- [Your task] Return all entries verbatim; skip any pictures.

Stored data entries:
===============

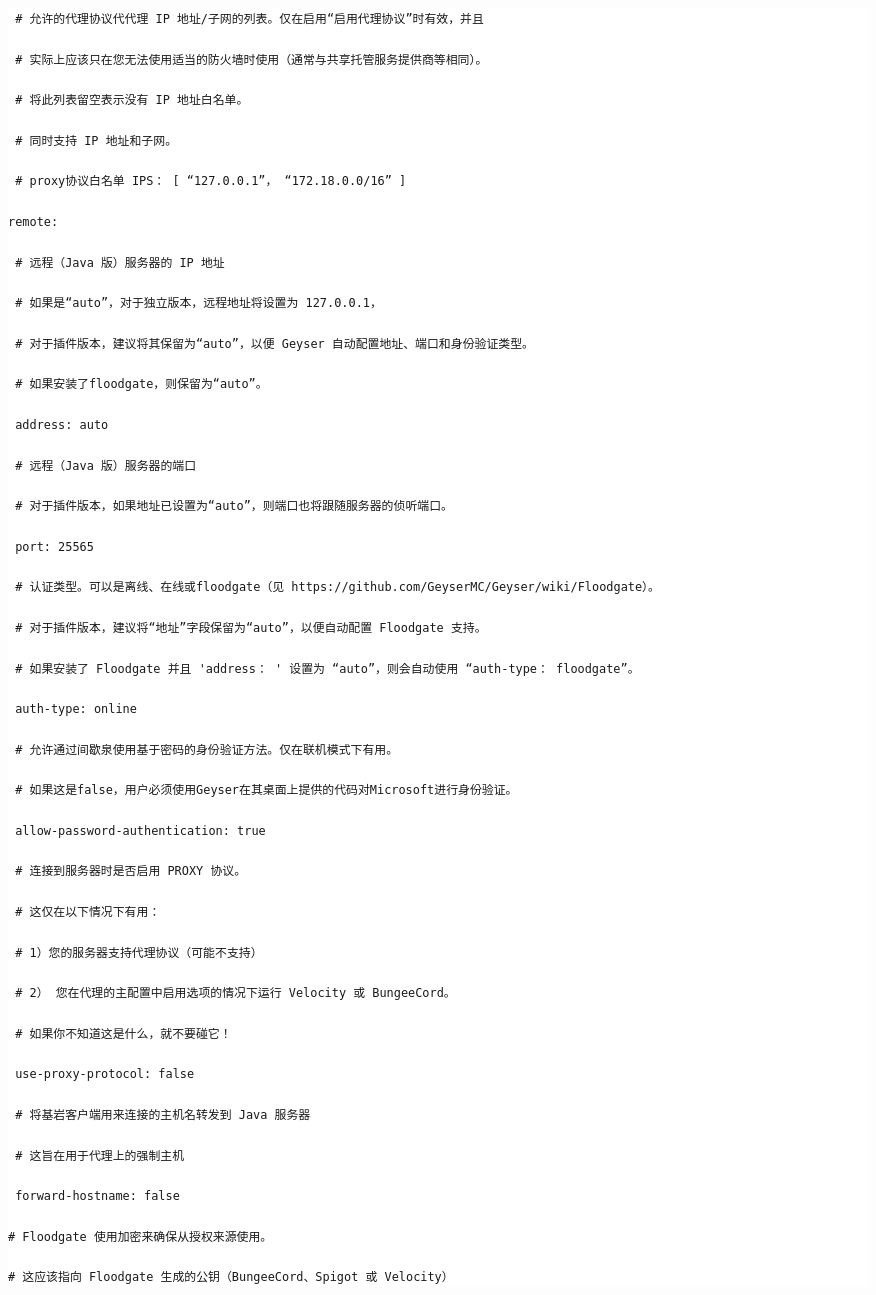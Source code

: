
 ```plaintext
 # 允许的代理协议代代理 IP 地址/子网的列表。仅在启用“启用代理协议”时有效，并且

 # 实际上应该只在您无法使用适当的防火墙时使用（通常与共享托管服务提供商等相同）。

 # 将此列表留空表示没有 IP 地址白名单。

 # 同时支持 IP 地址和子网。

 # proxy协议白名单 IPS： [ “127.0.0.1”， “172.18.0.0/16” ]

remote:

 # 远程（Java 版）服务器的 IP 地址

 # 如果是“auto”，对于独立版本，远程地址将设置为 127.0.0.1，

 # 对于插件版本，建议将其保留为“auto”，以便 Geyser 自动配置地址、端口和身份验证类型。

 # 如果安装了floodgate，则保留为“auto”。

 address: auto

 # 远程（Java 版）服务器的端口

 # 对于插件版本，如果地址已设置为“auto”，则端口也将跟随服务器的侦听端口。

 port: 25565

 # 认证类型。可以是离线、在线或floodgate（见 https://github.com/GeyserMC/Geyser/wiki/Floodgate）。

 # 对于插件版本，建议将“地址”字段保留为“auto”，以便自动配置 Floodgate 支持。

 # 如果安装了 Floodgate 并且 'address： ' 设置为 “auto”，则会自动使用 “auth-type： floodgate”。

 auth-type: online

 # 允许通过间歇泉使用基于密码的身份验证方法。仅在联机模式下有用。

 # 如果这是false，用户必须使用Geyser在其桌面上提供的代码对Microsoft进行身份验证。

 allow-password-authentication: true

 # 连接到服务器时是否启用 PROXY 协议。

 # 这仅在以下情况下有用：

 # 1）您的服务器支持代理协议（可能不支持）

 # 2） 您在代理的主配置中启用选项的情况下运行 Velocity 或 BungeeCord。

 # 如果你不知道这是什么，就不要碰它！

 use-proxy-protocol: false

 # 将基岩客户端用来连接的主机名转发到 Java 服务器

 # 这旨在用于代理上的强制主机

 forward-hostname: false

# Floodgate 使用加密来确保从授权来源使用。

# 这应该指向 Floodgate 生成的公钥（BungeeCord、Spigot 或 Velocity）
```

===============

- [Exercise result]
Source code

:
 ```plaintext
 # 允许的代理协议代代理 IP 地址/子网的列表。仅在启用“启用代理协议”时有效，并且

 # 实际上应该只在您无法使用适当的防火墙时使用（通常与共享托管服务提供商等相同）。

 # 将此列表留空表示没有 IP 地址白名单。

 # 同时支持 IP 地址和子网。

 # proxy协议白名单 IPS： [ “127.0.0.1”， “172.18.0.0/16” ]

remote:

 # 远程（Java 版）服务器的 IP 地址

 # 如果是“auto”，对于独立版本，远程地址将设置为 127.0.0.1，

 # 对于插件版本，建议将其保留为“auto”，以便 Geyser 自动配置地址、端口和身份验证类型。

 # 如果安装了floodgate，则保留为“auto”。

 address: auto

 # 远程（Java 版）服务器的端口

 # 对于插件版本，如果地址已设置为“auto”，则端口也将跟随服务器的侦听端口。

 port: 25565

 # 认证类型。可以是离线、在线或floodgate（见 https://github.com/GeyserMC/Geyser/wiki/Floodgate）。

 # 对于插件版本，建议将“地址”字段保留为“auto”，以便自动配置 Floodgate 支持。

 # 如果安装了 Floodgate 并且 'address： ' 设置为 “auto”，则会自动使用 “auth-type： floodgate”。

 auth-type: online

 # 允许通过间歇泉使用基于密码的身份验证方法。仅在联机模式下有用。

 # 如果这是false，用户必须使用Geyser在其桌面上提供的代码对Microsoft进行身份验证。

 allow-password-authentication: true

 # 连接到服务器时是否启用 PROXY 协议。

 # 这仅在以下情况下有用：

 # 1）您的服务器支持代理协议（可能不支持）

 # 2） 您在代理的主配置中启用选项的情况下运行 Velocity 或 BungeeCord。

 # 如果你不知道这是什么，就不要碰它！

 use-proxy-protocol: false

 # 将基岩客户端用来连接的主机名转发到 Java 服务器

 # 这旨在用于代理上的强制主机

 forward-hostname: false

# Floodgate 使用加密来确保从授权来源使用。

# 这应该指向 Floodgate 生成的公钥（BungeeCord、Spigot 或 Velocity）
```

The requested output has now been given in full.